**Problem requirements:** Report how many lines in the records below contain the word "Data". Nothing else belongs in the answer.

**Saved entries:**
- Opening Delimiter -

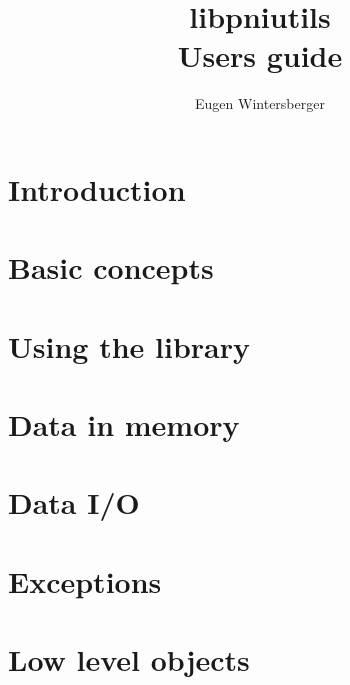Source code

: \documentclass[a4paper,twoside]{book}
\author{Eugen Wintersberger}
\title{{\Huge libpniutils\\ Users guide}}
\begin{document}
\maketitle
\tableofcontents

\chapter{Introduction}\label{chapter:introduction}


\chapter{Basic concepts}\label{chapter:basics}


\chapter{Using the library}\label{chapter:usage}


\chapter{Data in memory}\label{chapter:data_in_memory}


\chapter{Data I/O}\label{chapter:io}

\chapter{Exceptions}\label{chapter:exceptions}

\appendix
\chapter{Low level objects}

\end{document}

- Closing Delimiter -

**The completed task:** 2